[Data records — start]
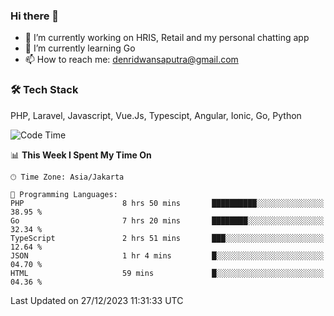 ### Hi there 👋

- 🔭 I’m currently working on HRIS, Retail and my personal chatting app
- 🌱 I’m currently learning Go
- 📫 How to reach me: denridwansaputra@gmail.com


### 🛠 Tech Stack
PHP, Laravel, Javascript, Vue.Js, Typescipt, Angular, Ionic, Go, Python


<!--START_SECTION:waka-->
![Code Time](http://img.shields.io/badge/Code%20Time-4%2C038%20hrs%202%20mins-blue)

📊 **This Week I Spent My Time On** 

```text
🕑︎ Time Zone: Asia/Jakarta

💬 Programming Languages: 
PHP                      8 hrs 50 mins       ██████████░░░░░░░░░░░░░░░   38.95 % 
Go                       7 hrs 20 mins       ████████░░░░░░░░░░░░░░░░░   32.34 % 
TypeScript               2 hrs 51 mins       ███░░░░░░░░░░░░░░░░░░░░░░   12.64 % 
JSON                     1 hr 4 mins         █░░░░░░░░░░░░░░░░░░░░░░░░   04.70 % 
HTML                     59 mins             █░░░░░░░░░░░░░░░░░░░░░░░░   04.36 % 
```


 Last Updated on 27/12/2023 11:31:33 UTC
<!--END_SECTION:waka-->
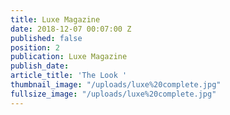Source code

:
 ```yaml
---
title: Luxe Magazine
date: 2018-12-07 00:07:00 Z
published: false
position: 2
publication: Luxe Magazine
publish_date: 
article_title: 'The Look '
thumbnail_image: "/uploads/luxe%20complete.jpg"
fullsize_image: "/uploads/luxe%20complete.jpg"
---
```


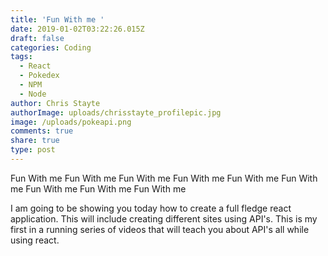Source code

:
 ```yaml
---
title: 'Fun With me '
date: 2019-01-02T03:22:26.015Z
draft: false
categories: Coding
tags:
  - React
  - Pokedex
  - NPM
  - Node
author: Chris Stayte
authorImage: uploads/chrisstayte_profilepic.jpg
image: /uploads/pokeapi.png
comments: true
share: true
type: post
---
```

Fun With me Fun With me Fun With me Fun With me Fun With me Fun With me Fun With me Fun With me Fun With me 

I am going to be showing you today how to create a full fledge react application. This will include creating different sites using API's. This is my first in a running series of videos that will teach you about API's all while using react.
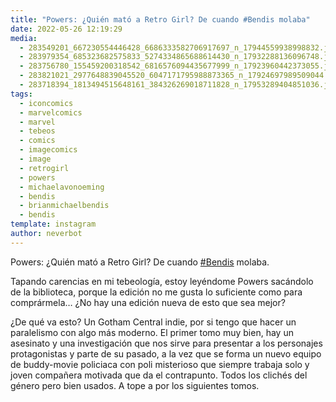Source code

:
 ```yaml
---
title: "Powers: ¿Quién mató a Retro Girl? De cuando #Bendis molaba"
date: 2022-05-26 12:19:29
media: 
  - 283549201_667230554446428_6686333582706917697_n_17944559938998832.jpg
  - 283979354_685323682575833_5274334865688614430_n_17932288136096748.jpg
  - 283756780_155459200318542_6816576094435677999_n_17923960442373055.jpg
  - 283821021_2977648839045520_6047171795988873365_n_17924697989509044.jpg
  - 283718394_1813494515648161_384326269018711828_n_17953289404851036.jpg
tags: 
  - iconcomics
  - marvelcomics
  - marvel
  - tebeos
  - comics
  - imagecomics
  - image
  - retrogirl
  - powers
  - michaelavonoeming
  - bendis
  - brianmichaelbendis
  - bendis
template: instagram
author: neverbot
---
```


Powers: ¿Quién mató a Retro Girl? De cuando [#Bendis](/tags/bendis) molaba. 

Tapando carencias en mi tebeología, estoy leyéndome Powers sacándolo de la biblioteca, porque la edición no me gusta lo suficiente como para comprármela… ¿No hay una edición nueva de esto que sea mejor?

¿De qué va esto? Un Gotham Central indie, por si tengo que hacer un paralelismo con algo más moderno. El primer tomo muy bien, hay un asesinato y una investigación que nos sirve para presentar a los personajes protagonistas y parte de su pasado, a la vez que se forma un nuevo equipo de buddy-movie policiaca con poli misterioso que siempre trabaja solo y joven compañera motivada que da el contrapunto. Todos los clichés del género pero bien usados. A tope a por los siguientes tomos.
[Data records — finish]
[Data records — start]
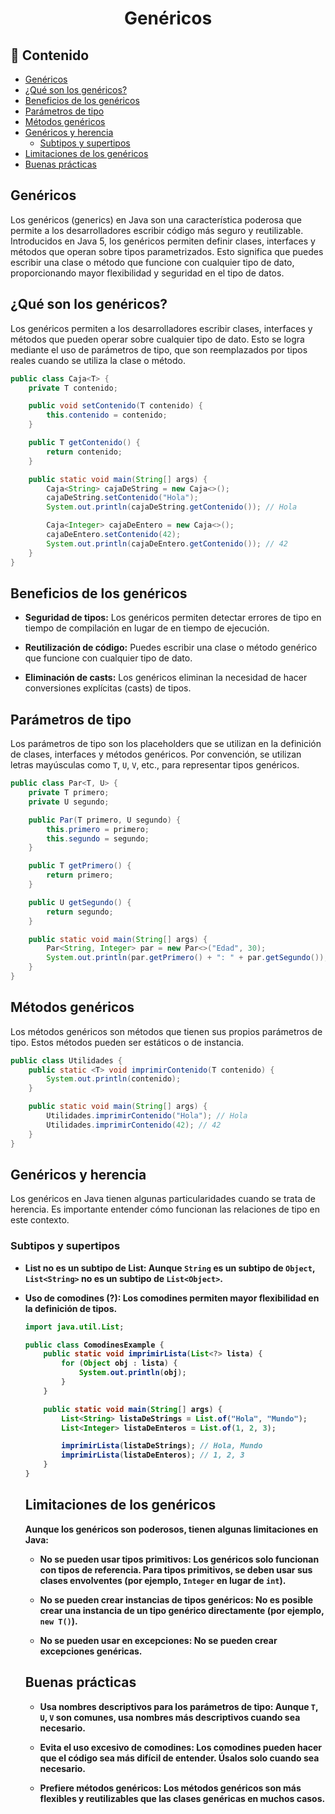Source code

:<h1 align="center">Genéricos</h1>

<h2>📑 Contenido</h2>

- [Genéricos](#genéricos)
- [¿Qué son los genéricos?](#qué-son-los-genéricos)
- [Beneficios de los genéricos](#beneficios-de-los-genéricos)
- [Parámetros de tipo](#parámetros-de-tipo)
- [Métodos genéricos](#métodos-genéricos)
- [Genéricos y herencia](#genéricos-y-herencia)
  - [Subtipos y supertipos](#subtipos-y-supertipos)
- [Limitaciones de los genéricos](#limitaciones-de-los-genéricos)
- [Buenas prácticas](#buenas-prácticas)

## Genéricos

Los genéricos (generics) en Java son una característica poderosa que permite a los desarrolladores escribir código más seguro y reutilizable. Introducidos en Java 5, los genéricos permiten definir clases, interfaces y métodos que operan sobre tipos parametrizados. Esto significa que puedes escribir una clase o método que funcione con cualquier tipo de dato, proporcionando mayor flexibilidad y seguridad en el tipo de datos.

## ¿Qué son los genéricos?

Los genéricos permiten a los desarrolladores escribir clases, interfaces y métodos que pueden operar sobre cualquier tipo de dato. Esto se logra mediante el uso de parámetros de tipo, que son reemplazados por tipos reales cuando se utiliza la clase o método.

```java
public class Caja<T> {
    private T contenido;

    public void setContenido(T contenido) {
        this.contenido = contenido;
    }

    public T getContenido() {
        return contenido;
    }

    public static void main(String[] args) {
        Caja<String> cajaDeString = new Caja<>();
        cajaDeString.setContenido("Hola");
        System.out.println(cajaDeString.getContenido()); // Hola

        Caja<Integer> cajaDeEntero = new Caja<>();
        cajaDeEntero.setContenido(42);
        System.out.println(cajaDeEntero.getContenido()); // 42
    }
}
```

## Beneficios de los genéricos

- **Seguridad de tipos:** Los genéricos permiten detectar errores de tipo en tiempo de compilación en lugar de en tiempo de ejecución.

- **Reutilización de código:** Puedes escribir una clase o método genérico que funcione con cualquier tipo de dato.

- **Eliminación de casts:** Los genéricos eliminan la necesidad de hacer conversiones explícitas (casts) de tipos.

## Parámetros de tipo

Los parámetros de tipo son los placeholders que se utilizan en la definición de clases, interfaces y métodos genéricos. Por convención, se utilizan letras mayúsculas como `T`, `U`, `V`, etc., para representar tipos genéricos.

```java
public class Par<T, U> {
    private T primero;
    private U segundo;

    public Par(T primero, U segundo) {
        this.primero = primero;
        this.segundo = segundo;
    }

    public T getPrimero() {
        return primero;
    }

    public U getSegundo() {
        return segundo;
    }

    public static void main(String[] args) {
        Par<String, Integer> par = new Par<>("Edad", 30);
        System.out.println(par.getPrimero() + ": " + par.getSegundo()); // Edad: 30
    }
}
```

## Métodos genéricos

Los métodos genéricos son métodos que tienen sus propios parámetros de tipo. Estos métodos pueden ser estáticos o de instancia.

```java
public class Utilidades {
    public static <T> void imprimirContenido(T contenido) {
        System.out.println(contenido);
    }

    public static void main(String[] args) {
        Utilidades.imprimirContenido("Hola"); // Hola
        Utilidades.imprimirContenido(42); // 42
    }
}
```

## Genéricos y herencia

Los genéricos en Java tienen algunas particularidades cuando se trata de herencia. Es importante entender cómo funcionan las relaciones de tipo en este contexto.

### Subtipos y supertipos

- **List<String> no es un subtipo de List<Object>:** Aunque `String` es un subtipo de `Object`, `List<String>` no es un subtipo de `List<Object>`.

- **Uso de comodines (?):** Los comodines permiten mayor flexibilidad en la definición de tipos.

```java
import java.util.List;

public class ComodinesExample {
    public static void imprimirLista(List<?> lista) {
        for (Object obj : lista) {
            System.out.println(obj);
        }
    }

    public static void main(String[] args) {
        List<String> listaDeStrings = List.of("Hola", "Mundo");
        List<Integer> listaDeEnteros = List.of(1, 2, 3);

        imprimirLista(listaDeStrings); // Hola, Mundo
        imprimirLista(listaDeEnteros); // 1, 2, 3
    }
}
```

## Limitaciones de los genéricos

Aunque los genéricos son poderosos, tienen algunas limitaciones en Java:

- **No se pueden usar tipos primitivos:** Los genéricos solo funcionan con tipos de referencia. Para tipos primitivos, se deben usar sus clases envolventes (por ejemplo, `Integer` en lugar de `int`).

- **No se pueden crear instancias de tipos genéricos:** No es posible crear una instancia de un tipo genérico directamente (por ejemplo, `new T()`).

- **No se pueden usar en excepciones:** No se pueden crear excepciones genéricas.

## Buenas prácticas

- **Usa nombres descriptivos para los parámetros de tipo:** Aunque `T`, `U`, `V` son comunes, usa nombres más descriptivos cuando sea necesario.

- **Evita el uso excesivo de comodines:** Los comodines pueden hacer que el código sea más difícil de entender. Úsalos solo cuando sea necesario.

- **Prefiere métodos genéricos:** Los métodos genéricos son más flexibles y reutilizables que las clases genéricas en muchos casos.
[Data records — finish]
**Exercise:**
Go through the lines above and tally those with the string "mayor". The total is all that is needed.

**Answer to this problem:**
2